Civil Rights Activist Donates Documents

* Schlesinger Library to house Batson's papers

Ruth M. Batson, a celebrated community and civil rights activists, has donated the papers documenting her social contributions to the Schlesinger Library at Radcliffe College.

Batson's donation consists of photographs, correspondence, speeches, clippings and reports from a number of organizations in which she was actively involved, according to a press release.

The papers will contribute to the library's ongoing Black Women Oral History Project.

As part of the project, the library recently interviewed 72 prominent African American women from across the country, all of whom have made a significant impact on American society.

Batson has been most involved in her efforts to fight racism. She has served as a commissioner of the Massachusetts Commission Against Discrimination (MCAD) and as the founder and director of the Metropolitan Council for Educational Opportunity (METCO).


The 25-year-old METCO program's original purpose was to provide exchange opportunities for students between urban and suburban schools. Just last September, the program's first study revealed the major impact of the program in the Boston community.

Seventy percent of the parents involved in the program said that the academic quality of the program was the most important factor in their choice to enroll their children in METCO.

Twenty percent said that they would most likely leave Boston if METCO were unavailable.

The success of the program was echoed by the study's director Gary A. Orfield, professor of education and social policy at the Kennedy School of Government and the Graduate School of Education.

"What was so surprising to us was the extraordinary high level of parent satisfaction with the education their children were receiving," Orfield said.

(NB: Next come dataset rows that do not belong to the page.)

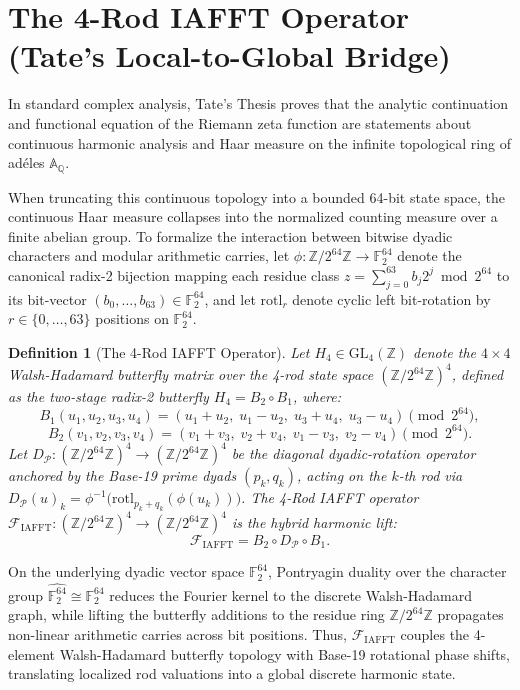 \documentclass[11pt, a4paper]{article}
\newtheorem{definition}[theorem]{Definition}
\begin{document}
\section{The 4-Rod IAFFT Operator (Tate's Local-to-Global Bridge)}

In standard complex analysis, Tate's Thesis proves that the analytic continuation and functional equation of the Riemann zeta function are statements about continuous harmonic analysis and Haar measure on the infinite topological ring of ad\'{e}les $\mathbb{A}_{\mathbb{Q}}$. 

When truncating this continuous topology into a bounded 64-bit state space, the continuous Haar measure collapses into the normalized counting measure over a finite abelian group. To formalize the interaction between bitwise dyadic characters and modular arithmetic carries, let $\phi : \mathbb{Z}/2^{64}\mathbb{Z} \to \mathbb{F}_2^{64}$ denote the canonical radix-2 bijection mapping each residue class $z = \sum_{j=0}^{63} b_j 2^j \bmod 2^{64}$ to its bit-vector $(b_0, \dots, b_{63}) \in \mathbb{F}_2^{64}$, and let $\mathrm{rotl}_r$ denote cyclic left bit-rotation by $r \in \{0, \dots, 63\}$ positions on $\mathbb{F}_2^{64}$.

\begin{definition}[The 4-Rod IAFFT Operator]
Let $H_4 \in \mathrm{GL}_4(\mathbb{Z})$ denote the $4 \times 4$ Walsh-Hadamard butterfly matrix over the 4-rod state space $(\mathbb{Z}/2^{64}\mathbb{Z})^4$, defined as the two-stage radix-2 butterfly $H_4 = B_2 \circ B_1$, where:
\[
B_1(u_1, u_2, u_3, u_4) = (u_1 + u_2,\; u_1 - u_2,\; u_3 + u_4,\; u_3 - u_4) \pmod{2^{64}},
\]
\[
B_2(v_1, v_2, v_3, v_4) = (v_1 + v_3,\; v_2 + v_4,\; v_1 - v_3,\; v_2 - v_4) \pmod{2^{64}}.
\]
Let $D_{\mathcal{P}} : (\mathbb{Z}/2^{64}\mathbb{Z})^4 \to (\mathbb{Z}/2^{64}\mathbb{Z})^4$ be the diagonal dyadic-rotation operator anchored by the Base-19 prime dyads $(p_k, q_k)$, acting on the $k$-th rod via $D_{\mathcal{P}}(u)_k = \phi^{-1}\bigl(\mathrm{rotl}_{p_k + q_k}(\phi(u_k))\bigr)$. The 4-Rod IAFFT operator $\mathcal{F}_{\mathrm{IAFFT}} : (\mathbb{Z}/2^{64}\mathbb{Z})^4 \to (\mathbb{Z}/2^{64}\mathbb{Z})^4$ is the hybrid harmonic lift:
\[
\mathcal{F}_{\mathrm{IAFFT}} = B_2 \circ D_{\mathcal{P}} \circ B_1.
\]
\end{definition}

On the underlying dyadic vector space $\mathbb{F}_2^{64}$, Pontryagin duality over the character group $\widehat{\mathbb{F}_2^{64}} \cong \mathbb{F}_2^{64}$ reduces the Fourier kernel to the discrete Walsh-Hadamard graph, while lifting the butterfly additions to the residue ring $\mathbb{Z}/2^{64}\mathbb{Z}$ propagates non-linear arithmetic carries across bit positions. Thus, $\mathcal{F}_{\mathrm{IAFFT}}$ couples the 4-element Walsh-Hadamard butterfly topology with Base-19 rotational phase shifts, translating localized rod valuations into a global discrete harmonic state.
\end{document}
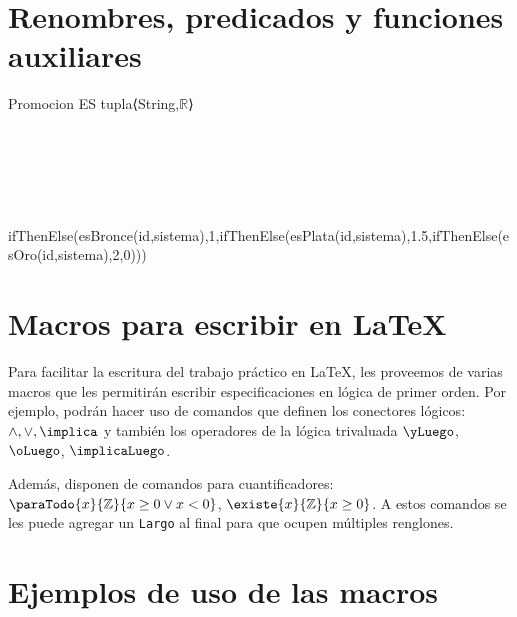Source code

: \documentclass[11pt,a4paper]{article}
\begin{document}
\maketitle

\section{Renombres, predicados y funciones auxiliares}
Promocion ES  tupla⟨String,$\mathbb{R}$⟩

\\
\\
\\
\\
\\{ifThenElse(esBronce(id,sistema),1,ifThenElse(esPlata(id,sistema),1.5,ifThenElse(esOro(id,sistema),2,0)))}


\section{Macros para escribir en LaTeX}

Para facilitar la escritura del trabajo práctico en LaTeX, les proveemos de varias macros que les permitirán escribir especificaciones en lógica de primer orden.
Por ejemplo, podrán hacer uso de comandos que definen los conectores lógicos: $\land, \lor, \implica$ y también los operadores de la lógica trivaluada $\yLuego$, $\oLuego$, $\implicaLuego$.

Además, disponen de comandos para cuantificadores: $\paraTodo{x}{\mathbb{Z}}{x \geq 0 \lor x < 0}$, $\existe{x}{\mathbb{Z}}{x \geq 0}$. A estos comandos se les puede agregar un \texttt{Largo} al final para que ocupen múltiples renglones.

\section{Ejemplos de uso de las macros}
\end{document}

As an associate professor of psychiatry at the Boston University School of Medicine from 1970 to 1986, Batson created innovative models for the enforcement of community mental health services for people of different racial and social backgrounds.

An active presence in the Boston community, Batson has also served as the president and executive director of the Museum of Afro-American History in Boston from 1985 to 1988.

She also founded the Ruth M. Batson Educational Foundation, an institution that has been instrumental in providing education-related grants to African-American students and community organizations.